Green economy, arte e creatività: è Rinascimento solare

Bettiol: «La liberazione dalla schiavitù della linea retta è avvenuta all’interno del movimento dell’Energitismo»

[1 luglio 2013]

Tutto il mondo si aspetta che la creatività italiana possa invertire la rotta di declino a cui il nostro paese sembra condannato, tutti si aspettano un “nuovo Rinascimento” e tutti sanno che questo dovrà essere green e sostenibile. Ma pochi hanno avuto esperienza di segnali che possano far presagire questo cambiamento e possano riportare ottimismo in un momento “cupo”.

Saper cogliere questi segnali positivi significa guidare verso la soluzione dei problemi coloro che sono troppo depressi o stanchi per vederli. Il fatto è che spesso alcune cose non si riescono a vedere proprio perché sono sotto i nostri occhi e non siamo più allenati a ripensare la quotidianità.

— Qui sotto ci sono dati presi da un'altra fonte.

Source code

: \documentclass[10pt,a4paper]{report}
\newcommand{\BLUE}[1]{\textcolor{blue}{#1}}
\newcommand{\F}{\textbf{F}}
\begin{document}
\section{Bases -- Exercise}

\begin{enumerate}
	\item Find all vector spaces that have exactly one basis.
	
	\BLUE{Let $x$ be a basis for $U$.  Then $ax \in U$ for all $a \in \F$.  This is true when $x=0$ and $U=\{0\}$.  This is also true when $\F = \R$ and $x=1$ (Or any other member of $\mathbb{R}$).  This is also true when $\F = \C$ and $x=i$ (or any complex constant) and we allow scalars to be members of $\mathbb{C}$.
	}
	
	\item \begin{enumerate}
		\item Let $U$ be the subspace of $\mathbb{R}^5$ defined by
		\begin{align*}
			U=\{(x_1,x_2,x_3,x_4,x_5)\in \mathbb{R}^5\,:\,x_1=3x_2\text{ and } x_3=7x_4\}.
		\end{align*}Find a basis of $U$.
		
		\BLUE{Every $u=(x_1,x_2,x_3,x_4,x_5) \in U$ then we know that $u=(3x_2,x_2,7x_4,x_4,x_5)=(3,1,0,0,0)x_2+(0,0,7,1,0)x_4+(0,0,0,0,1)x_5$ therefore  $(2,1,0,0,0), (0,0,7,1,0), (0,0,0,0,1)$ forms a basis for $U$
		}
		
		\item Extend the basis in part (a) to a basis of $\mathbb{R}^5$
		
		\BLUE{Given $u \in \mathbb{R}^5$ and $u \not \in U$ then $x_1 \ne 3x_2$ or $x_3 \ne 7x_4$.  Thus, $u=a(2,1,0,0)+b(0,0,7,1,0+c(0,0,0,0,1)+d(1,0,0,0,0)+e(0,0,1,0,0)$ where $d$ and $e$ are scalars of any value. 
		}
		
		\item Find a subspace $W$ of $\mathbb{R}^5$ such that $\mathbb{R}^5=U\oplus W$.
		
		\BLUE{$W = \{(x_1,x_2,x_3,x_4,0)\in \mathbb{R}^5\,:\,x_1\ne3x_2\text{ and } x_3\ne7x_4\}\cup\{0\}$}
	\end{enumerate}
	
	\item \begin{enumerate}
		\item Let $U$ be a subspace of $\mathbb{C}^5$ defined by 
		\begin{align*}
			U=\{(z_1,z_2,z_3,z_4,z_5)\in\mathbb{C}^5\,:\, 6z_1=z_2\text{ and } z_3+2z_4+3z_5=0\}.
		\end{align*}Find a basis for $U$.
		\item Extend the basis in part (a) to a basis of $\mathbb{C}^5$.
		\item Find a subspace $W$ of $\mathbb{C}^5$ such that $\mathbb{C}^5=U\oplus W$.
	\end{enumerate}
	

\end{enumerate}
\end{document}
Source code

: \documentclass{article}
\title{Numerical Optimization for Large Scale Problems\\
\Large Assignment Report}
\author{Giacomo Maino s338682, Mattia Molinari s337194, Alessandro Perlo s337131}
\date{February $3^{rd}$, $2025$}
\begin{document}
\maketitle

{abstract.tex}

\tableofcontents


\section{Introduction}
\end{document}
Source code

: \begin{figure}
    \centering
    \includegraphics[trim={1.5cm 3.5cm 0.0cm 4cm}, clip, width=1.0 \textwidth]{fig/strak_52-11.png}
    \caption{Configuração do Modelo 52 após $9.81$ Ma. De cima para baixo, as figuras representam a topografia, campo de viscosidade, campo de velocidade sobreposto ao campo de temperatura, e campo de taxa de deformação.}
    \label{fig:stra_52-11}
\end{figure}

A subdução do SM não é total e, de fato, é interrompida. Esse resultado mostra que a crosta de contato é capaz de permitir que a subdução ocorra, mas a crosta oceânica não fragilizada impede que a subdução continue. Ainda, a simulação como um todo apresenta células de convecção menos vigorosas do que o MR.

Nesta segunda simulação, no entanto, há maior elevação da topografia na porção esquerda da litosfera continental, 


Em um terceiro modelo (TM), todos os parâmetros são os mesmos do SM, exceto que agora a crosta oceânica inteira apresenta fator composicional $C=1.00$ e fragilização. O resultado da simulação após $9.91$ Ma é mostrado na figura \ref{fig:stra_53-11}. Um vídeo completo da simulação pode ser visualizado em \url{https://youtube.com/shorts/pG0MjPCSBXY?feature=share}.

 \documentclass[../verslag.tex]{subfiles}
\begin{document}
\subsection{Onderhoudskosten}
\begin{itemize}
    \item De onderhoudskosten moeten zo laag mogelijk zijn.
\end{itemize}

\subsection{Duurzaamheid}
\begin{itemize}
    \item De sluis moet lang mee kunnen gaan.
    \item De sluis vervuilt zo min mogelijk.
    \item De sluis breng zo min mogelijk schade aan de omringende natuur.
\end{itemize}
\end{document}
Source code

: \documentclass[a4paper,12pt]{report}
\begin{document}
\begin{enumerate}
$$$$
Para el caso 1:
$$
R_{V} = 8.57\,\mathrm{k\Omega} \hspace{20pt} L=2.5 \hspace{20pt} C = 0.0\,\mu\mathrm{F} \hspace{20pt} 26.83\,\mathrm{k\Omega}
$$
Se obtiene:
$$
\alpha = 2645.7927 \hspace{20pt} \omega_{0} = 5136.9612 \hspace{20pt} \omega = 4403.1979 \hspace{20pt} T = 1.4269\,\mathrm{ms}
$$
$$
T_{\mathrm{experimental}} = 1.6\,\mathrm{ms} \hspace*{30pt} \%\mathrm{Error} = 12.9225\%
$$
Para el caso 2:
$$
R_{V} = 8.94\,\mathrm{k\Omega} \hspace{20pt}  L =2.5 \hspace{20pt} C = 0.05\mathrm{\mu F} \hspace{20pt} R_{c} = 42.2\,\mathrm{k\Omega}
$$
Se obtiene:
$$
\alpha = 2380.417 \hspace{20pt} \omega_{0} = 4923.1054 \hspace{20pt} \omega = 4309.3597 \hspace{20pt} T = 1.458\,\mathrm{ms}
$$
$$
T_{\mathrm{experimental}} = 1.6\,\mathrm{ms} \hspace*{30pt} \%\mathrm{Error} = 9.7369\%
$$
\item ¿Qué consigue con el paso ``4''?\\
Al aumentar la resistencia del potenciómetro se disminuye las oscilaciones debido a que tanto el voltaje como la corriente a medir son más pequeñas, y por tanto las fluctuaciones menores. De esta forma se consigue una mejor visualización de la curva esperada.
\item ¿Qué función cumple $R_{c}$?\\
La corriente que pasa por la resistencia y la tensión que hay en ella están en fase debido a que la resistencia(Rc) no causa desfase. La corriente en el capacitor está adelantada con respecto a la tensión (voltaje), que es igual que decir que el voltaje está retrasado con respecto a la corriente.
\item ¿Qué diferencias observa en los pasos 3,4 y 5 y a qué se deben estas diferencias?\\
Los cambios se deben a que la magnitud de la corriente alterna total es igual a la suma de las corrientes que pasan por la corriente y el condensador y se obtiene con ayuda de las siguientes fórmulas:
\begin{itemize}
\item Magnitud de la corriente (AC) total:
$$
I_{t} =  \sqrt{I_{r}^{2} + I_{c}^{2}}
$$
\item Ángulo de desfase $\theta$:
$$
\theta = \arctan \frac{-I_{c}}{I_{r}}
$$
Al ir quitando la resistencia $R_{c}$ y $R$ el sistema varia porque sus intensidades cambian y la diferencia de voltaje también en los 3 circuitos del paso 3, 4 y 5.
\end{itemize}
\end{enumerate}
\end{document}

La grande paesaggista Lidia Soprani nelle sue lezioni universitarie raccontava ai ragazzi che il vero spirito creativo era colui che si rimetteva in discussione ogni giorno. Come esempio, esortava i ragazzi che prendevano la metropolitana a riflettere ogni giorno su come avrebbero migliorato la fermata della metropolitana in cui aspettavano il treno. E se fossero stati capaci di immaginare ogni giorno soluzioni diverse, prestando attenzione a dettagli nuovi, allora avrebbero potuto fregiarsi del titolo di “creativi”.

A Roma abbiamo colto uno di questi segnali. Si è da poco conclusa una mostra di sculture solari, ovvero collettori solari termici rivisitati dagli artisti Giovanni Santoro e Tiziana Castello. Dalla Calabria il primo, dalle Marche la seconda, questi artisti hanno presentato il loro originale modo di intendere la tecnologia solare. I nuovi collettori sono tubi curvilinei che si snodano nel cielo in forme fantasiose e originali mentre tutta la tecnologia è nascosta nel basamento di queste sculture.

La liberazione dalla schiavitù della linea retta è avvenuta in un gruppo creativo all’interno del movimento dell’Energitismo, dove tecnici e artisti cercano nuove vie per creare uno stile italiano nella sostenibilità che possa essere di supporto alle Pmi. Il Rinascimento, infatti, non era stato il frutto isolato di grandi artisti, ma è stato possibile dalla loro collaborazione con le botteghe, ossia con quelli che oggi sono chiamati artigiani o piccoli imprenditori.

E’ da questa collaborazione che nascono i capolavori che ancora oggi i turisti di tutto il mondo vengono a visitare e che hanno costituito l’immagine dell’Italia nel mondo. Ed è da questa collaborazione che dobbiamo ripartire se vogliamo che si ricreino forze positive in grado di superare le avversità di questo incredibile momento storico.

La testa solare immaginata da Giovanni Santoro (nella foto) entrerà sicuramente nella storia delle energie rinnovabili e segnerà un passaggio fondamentale nel modo di coniugare arte e tecnologia. Ma non entrerà solo sui libri italiani, sarà il segnale di una nuova vitalità delle imprese italiane e catturerà l’attenzione dei collezionisti d’arte del mondo. Questo è il nuovo Rinascimento, ora tocca agli altri milioni di artigiani fare la loro parte e ripensare la banalità della bruttezza.